Critical Paid Sick Leave Reforms Stuck In House
After its unanimous passage in the state Senate, a bill containing much needed—and commonsense—reforms for Connecticut employers in the administration of the paid sick leave law is currently stranded in the state House.
In 2011, Connecticut became the first and only state in the nation to adopt a paid sick leave mandate. Given the law’s complexity, the state’s Labor Department (DOL) embarked on a year-long tour of informational sessions to help employers understand and comply with the law.
From those sessions, both the department and the business community found a variety of issues and uncertainties with the law that needed to be addressed. DOL in fact specifically flagged those issues in its presentations to businesses statewide.
To resolve those problems for Connecticut employers, the Commerce Committee drafted SB 1007, which provides flexibility to employers in the type of 365-day period used to account for employee accumulation of paid sick leave (think calendar year, fiscal year, etc), and clarifies that manufacturers and employers who have never had more than 49 employees at any given moment were exempt from the law – just as originally intended.

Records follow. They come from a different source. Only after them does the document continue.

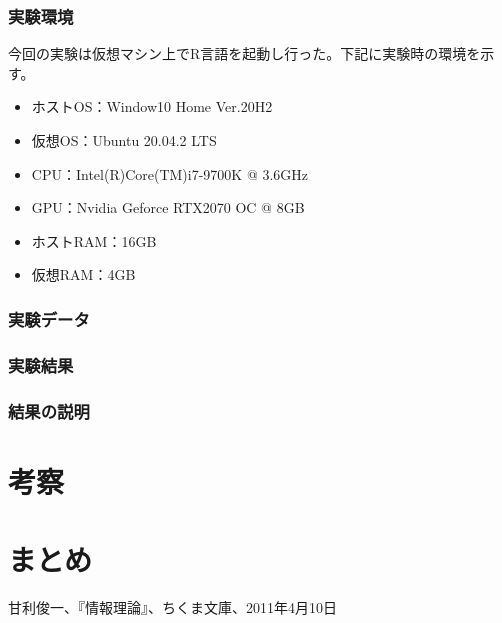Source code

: \documentclass[dvipdfmx]{jsarticle}
\begin{document}
  \subsubsection{実験環境}
  今回の実験は仮想マシン上でR言語を起動し行った。下記に実験時の環境を示す。
  \begin{itemize}
    \item ホストOS：Window10 Home Ver.20H2
    \item 仮想OS：Ubuntu 20.04.2 LTS
    \item CPU：Intel(R)Core(TM)i7-9700K @ 3.6GHz
    \item GPU：Nvidia Geforce RTX2070 OC @ 8GB
    \item ホストRAM：16GB
    \item 仮想RAM：4GB
  \end{itemize}
\subsubsection{実験データ}
\subsubsection{実験結果}
\subsubsection{結果の説明}
\section{考察}
\section{まとめ}
\begin{thebibliography}{99}
   甘利俊一、『情報理論』、ちくま文庫、2011年4月10日
\end{thebibliography}
\end{document}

Later in the legislative process, two additional components to address additional ambiguities in the law were added by the Labor Committee: addressing industry specific issues with intermittent paid sick leave usage, as well as issues with sick leave accumulation for employees with irregular work schedules.
With the Commerce Committee and Labor Committee’s approval, SB 1007 received bipartisan support from members of both political parties, and passed the Senate with a unanimous vote.
But after going to the House, the DOL took issue with the components of the bill added by the Labor Committee. As a result, the very issues with the law DOL flagged in their statewide presentations–and the ones addressed in the Commerce Committee–are now in limbo.
At risk are these simple reforms that would help businesses without denying a single person who is entitled to paid sick leave from using the benefit.
The business community urges the House of Representatives to pass SB 1007 as soon as possible.